> _REQUIRED ACTION_: Transcribe every entry that follows exactly, omitting all pictures.

Recorded data
--------------------------------------------------

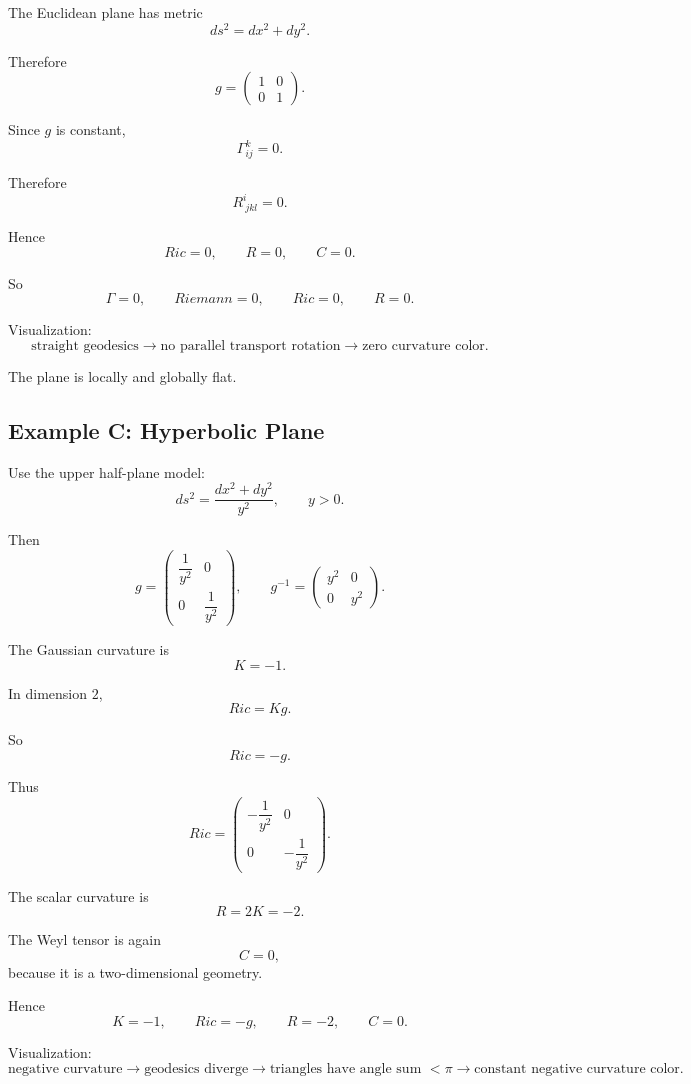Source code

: \documentclass[12pt,a4paper]{article}
\theoremstyle{notespace}
\begin{document}
The Euclidean plane has metric
\[
ds^2=dx^2+dy^2.
\]

Therefore
\[
g=
\begin{pmatrix}
	1&0\\
	0&1
\end{pmatrix}.
\]

Since \(g\) is constant,
\[
\Gamma^k_{ij}=0.
\]

Therefore
\[
R^i_{\ jkl}=0.
\]

Hence
\[
Ric=0,
\qquad
R=0,
\qquad
C=0.
\]

So
\[
\boxed{
	\Gamma=0,
	\qquad
	Riemann=0,
	\qquad
	Ric=0,
	\qquad
	R=0.
}
\]

Visualization:
\[
\text{straight geodesics}
\longrightarrow
\text{no parallel transport rotation}
\longrightarrow
\text{zero curvature color}.
\]

The plane is locally and globally flat.

\subsection{Example C: Hyperbolic Plane}

Use the upper half-plane model:
\[
ds^2=\frac{dx^2+dy^2}{y^2},
\qquad y>0.
\]

Then
\[
g=
\begin{pmatrix}
	\dfrac1{y^2}&0\\
	0&\dfrac1{y^2}
\end{pmatrix},
\qquad
g^{-1}
=
\begin{pmatrix}
	y^2&0\\
	0&y^2
\end{pmatrix}.
\]

The Gaussian curvature is
\[
K=-1.
\]

In dimension \(2\),
\[
Ric=Kg.
\]

So
\[
Ric=-g.
\]

Thus
\[
Ric=
\begin{pmatrix}
	-\dfrac1{y^2}&0\\
	0&-\dfrac1{y^2}
\end{pmatrix}.
\]

The scalar curvature is
\[
R=2K=-2.
\]

The Weyl tensor is again
\[
C=0,
\]
because it is a two-dimensional geometry.

Hence
\[
\boxed{
	K=-1,
	\qquad
	Ric=-g,
	\qquad
	R=-2,
	\qquad
	C=0.
}
\]

Visualization:
\[
\text{negative curvature}
\longrightarrow
\text{geodesics diverge}
\longrightarrow
\text{triangles have angle sum }<\pi
\longrightarrow
\text{constant negative curvature color}.
\]
\end{document}
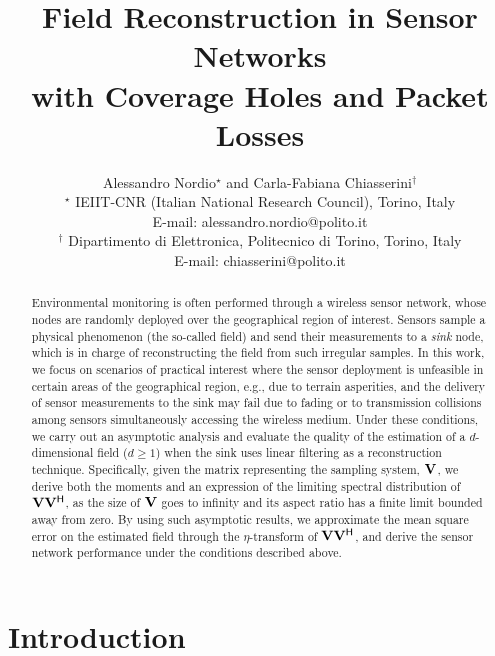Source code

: \documentclass[11pt, draftcls, onecolumn, a4paper]{IEEEtran}
\newcommand{\Vm}{{\bf V}}
\def\Herm{\mathsf{^H}}
\begin{document}
\title{Field Reconstruction in Sensor Networks\\
with Coverage Holes and Packet Losses}
\author{Alessandro Nordio$^\star$ and Carla-Fabiana Chiasserini$^\dag$
\vspace{3mm}\\
$^\star$ IEIIT-CNR (Italian National Research Council), Torino, Italy\\
        E-mail: alessandro.nordio@polito.it
\vspace{3mm}\\
$^\dag$ Dipartimento di Elettronica, Politecnico di Torino, Torino, Italy\\
        E-mail: chiasserini@polito.it}

\maketitle

\begin{abstract}
Environmental monitoring is often performed through a wireless sensor
network, whose nodes are randomly deployed over the geographical
region of interest. Sensors sample a physical phenomenon (the
so-called field) and send their measurements to a {\em sink} node,
which is in charge of reconstructing the field from such irregular
samples.  In this work, we focus on scenarios of practical interest
where the sensor deployment is unfeasible in certain areas of the 
geographical region,
e.g., due to terrain asperities, and the delivery of sensor
measurements to the sink may fail due to fading or to transmission collisions 
among sensors simultaneously accessing the wireless medium.
Under these conditions, we carry out an asymptotic analysis and evaluate
the quality of the estimation of a $d$-dimensional field ($d\geq 1$) 
when the sink uses linear filtering as a reconstruction technique.
Specifically, given the matrix representing the sampling system,
$\Vm$, we derive both the moments and an expression of the limiting
spectral distribution of $\Vm\Vm\Herm$, as the size of $\Vm$ goes to
infinity and its aspect ratio has a finite limit bounded away from
zero.  By using such asymptotic results, we approximate the mean
square error on the estimated field through the $\eta$-transform of
$\Vm\Vm\Herm$, and derive the sensor network performance 
under the conditions described above.
\end{abstract}


\section{Introduction}
\end{document}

--------------------------------------------------

> _SOLUTION_:
Source code

: \documentclass[12pt,a4paper]{article}
\theoremstyle{notespace}
\begin{document}
The Euclidean plane has metric
\[
ds^2=dx^2+dy^2.
\]

Therefore
\[
g=
\begin{pmatrix}
	1&0\\
	0&1
\end{pmatrix}.
\]

Since \(g\) is constant,
\[
\Gamma^k_{ij}=0.
\]

Therefore
\[
R^i_{\ jkl}=0.
\]

Hence
\[
Ric=0,
\qquad
R=0,
\qquad
C=0.
\]

So
\[
\boxed{
	\Gamma=0,
	\qquad
	Riemann=0,
	\qquad
	Ric=0,
	\qquad
	R=0.
}
\]

Visualization:
\[
\text{straight geodesics}
\longrightarrow
\text{no parallel transport rotation}
\longrightarrow
\text{zero curvature color}.
\]

The plane is locally and globally flat.

\subsection{Example C: Hyperbolic Plane}

Use the upper half-plane model:
\[
ds^2=\frac{dx^2+dy^2}{y^2},
\qquad y>0.
\]

Then
\[
g=
\begin{pmatrix}
	\dfrac1{y^2}&0\\
	0&\dfrac1{y^2}
\end{pmatrix},
\qquad
g^{-1}
=
\begin{pmatrix}
	y^2&0\\
	0&y^2
\end{pmatrix}.
\]

The Gaussian curvature is
\[
K=-1.
\]

In dimension \(2\),
\[
Ric=Kg.
\]

So
\[
Ric=-g.
\]

Thus
\[
Ric=
\begin{pmatrix}
	-\dfrac1{y^2}&0\\
	0&-\dfrac1{y^2}
\end{pmatrix}.
\]

The scalar curvature is
\[
R=2K=-2.
\]

The Weyl tensor is again
\[
C=0,
\]
because it is a two-dimensional geometry.

Hence
\[
\boxed{
	K=-1,
	\qquad
	Ric=-g,
	\qquad
	R=-2,
	\qquad
	C=0.
}
\]

Visualization:
\[
\text{negative curvature}
\longrightarrow
\text{geodesics diverge}
\longrightarrow
\text{triangles have angle sum }<\pi
\longrightarrow
\text{constant negative curvature color}.
\]
\end{document}
Source code

: \documentclass[11pt, draftcls, onecolumn, a4paper]{IEEEtran}
\newcommand{\Vm}{{\bf V}}
\def\Herm{\mathsf{^H}}
\begin{document}
\title{Field Reconstruction in Sensor Networks\\
with Coverage Holes and Packet Losses}
\author{Alessandro Nordio$^\star$ and Carla-Fabiana Chiasserini$^\dag$
\vspace{3mm}\\
$^\star$ IEIIT-CNR (Italian National Research Council), Torino, Italy\\
        E-mail: alessandro.nordio@polito.it
\vspace{3mm}\\
$^\dag$ Dipartimento di Elettronica, Politecnico di Torino, Torino, Italy\\
        E-mail: chiasserini@polito.it}

\maketitle

\begin{abstract}
Environmental monitoring is often performed through a wireless sensor
network, whose nodes are randomly deployed over the geographical
region of interest. Sensors sample a physical phenomenon (the
so-called field) and send their measurements to a {\em sink} node,
which is in charge of reconstructing the field from such irregular
samples.  In this work, we focus on scenarios of practical interest
where the sensor deployment is unfeasible in certain areas of the 
geographical region,
e.g., due to terrain asperities, and the delivery of sensor
measurements to the sink may fail due to fading or to transmission collisions 
among sensors simultaneously accessing the wireless medium.
Under these conditions, we carry out an asymptotic analysis and evaluate
the quality of the estimation of a $d$-dimensional field ($d\geq 1$) 
when the sink uses linear filtering as a reconstruction technique.
Specifically, given the matrix representing the sampling system,
$\Vm$, we derive both the moments and an expression of the limiting
spectral distribution of $\Vm\Vm\Herm$, as the size of $\Vm$ goes to
infinity and its aspect ratio has a finite limit bounded away from
zero.  By using such asymptotic results, we approximate the mean
square error on the estimated field through the $\eta$-transform of
$\Vm\Vm\Herm$, and derive the sensor network performance 
under the conditions described above.
\end{abstract}


\section{Introduction}
\end{document}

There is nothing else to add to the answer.